Saved data entries

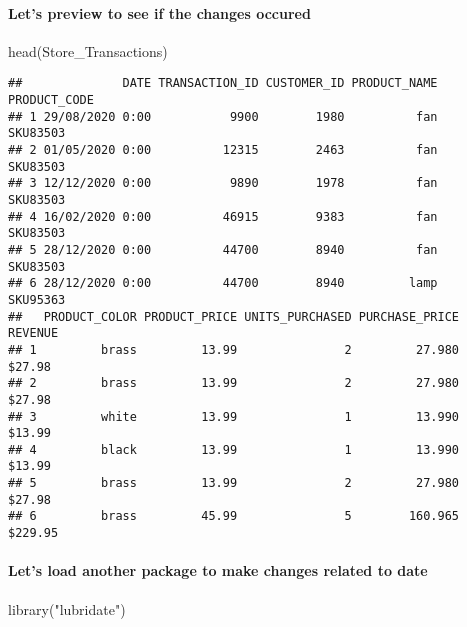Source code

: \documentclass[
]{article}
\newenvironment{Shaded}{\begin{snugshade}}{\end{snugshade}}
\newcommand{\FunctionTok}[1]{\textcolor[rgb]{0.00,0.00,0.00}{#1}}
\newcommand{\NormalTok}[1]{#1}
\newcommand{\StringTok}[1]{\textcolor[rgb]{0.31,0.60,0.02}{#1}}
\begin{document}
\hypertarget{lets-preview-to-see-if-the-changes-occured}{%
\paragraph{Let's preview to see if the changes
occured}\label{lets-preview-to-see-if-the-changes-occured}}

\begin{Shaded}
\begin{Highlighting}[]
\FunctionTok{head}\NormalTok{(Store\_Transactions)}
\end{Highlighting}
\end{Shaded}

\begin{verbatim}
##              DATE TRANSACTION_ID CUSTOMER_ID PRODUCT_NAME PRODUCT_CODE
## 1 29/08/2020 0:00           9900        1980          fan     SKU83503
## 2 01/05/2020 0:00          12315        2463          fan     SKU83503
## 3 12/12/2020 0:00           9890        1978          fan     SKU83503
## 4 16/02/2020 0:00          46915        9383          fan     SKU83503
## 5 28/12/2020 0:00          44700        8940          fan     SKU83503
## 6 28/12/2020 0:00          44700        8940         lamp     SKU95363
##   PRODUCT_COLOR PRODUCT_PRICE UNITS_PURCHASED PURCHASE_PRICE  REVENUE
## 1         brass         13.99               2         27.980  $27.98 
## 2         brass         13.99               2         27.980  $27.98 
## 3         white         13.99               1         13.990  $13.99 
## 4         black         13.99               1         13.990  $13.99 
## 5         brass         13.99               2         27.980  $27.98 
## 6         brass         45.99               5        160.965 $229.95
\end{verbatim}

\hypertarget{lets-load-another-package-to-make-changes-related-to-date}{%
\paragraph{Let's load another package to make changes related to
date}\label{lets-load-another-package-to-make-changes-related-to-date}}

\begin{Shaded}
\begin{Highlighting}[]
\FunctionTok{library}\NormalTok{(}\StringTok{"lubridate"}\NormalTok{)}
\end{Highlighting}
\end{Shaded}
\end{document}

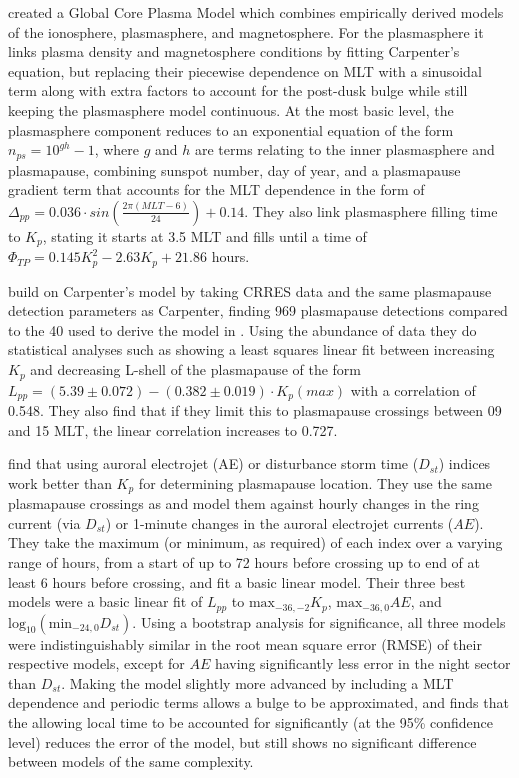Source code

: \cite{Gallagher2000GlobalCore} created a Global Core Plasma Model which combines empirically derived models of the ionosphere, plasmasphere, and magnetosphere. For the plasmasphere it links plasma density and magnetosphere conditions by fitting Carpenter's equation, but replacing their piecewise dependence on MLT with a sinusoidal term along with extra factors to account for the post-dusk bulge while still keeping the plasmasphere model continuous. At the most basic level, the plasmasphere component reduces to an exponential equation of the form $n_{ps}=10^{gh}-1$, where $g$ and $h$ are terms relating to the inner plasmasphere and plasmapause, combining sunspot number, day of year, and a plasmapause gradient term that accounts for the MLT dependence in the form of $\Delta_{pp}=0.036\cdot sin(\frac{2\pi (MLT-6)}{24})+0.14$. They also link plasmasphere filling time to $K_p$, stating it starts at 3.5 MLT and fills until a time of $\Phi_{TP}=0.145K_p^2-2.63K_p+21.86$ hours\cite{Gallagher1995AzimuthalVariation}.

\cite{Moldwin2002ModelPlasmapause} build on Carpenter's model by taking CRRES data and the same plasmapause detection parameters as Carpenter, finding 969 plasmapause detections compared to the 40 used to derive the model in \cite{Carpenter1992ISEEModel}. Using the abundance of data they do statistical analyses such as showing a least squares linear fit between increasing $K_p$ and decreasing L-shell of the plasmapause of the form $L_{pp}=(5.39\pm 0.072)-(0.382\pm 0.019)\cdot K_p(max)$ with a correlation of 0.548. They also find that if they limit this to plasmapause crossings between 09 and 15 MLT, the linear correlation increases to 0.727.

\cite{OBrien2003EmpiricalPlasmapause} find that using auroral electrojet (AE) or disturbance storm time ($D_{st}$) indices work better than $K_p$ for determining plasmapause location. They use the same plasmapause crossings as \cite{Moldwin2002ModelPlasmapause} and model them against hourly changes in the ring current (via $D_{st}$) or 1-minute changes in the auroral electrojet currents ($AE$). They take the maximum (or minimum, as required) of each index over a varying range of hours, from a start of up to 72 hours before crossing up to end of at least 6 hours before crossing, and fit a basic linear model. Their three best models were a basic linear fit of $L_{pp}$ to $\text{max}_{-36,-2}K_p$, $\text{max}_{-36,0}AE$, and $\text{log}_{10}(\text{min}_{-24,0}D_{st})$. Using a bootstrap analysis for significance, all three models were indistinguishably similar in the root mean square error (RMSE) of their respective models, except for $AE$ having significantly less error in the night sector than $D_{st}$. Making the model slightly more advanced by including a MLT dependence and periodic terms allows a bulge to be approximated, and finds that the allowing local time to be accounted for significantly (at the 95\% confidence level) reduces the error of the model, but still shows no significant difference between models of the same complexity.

---

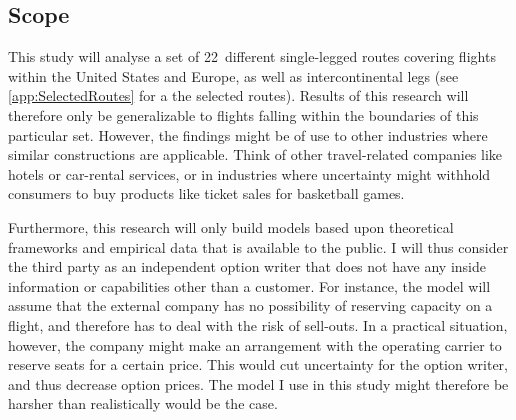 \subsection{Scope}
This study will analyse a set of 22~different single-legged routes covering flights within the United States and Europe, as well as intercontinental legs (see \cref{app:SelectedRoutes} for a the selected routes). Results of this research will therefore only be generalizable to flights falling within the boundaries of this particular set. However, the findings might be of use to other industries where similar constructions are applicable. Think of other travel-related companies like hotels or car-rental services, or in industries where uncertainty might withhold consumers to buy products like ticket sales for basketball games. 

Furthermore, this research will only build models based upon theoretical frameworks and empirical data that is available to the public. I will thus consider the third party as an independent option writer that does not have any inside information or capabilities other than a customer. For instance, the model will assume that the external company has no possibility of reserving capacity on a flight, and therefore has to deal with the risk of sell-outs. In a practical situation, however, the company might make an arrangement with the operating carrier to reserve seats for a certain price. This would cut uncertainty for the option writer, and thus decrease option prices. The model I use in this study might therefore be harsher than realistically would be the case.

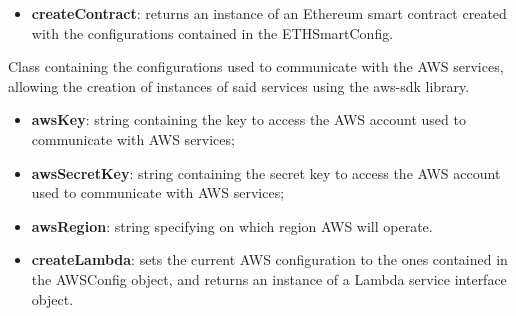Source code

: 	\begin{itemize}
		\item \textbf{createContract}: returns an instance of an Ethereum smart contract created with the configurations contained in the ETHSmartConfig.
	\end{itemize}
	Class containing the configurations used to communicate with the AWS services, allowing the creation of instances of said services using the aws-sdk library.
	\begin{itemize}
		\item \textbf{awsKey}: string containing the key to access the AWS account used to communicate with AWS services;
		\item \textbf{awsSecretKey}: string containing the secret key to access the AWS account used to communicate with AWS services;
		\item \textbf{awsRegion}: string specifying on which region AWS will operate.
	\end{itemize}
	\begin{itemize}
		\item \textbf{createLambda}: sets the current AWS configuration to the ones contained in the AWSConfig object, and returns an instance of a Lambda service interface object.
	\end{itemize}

:: ACTIVITY ::
Your answer should consist of the lines above that hold the word "begin".

:: SOLUTION TO THE PROBLEM ::
\newenvironment{Shaded}{\begin{snugshade}}{\end{snugshade}}
\begin{document}
\begin{Shaded}
\begin{Highlighting}[]
\begin{verbatim}
\begin{Shaded}
\begin{Highlighting}[]
: 	\begin{itemize}
	\begin{itemize}
	\begin{itemize}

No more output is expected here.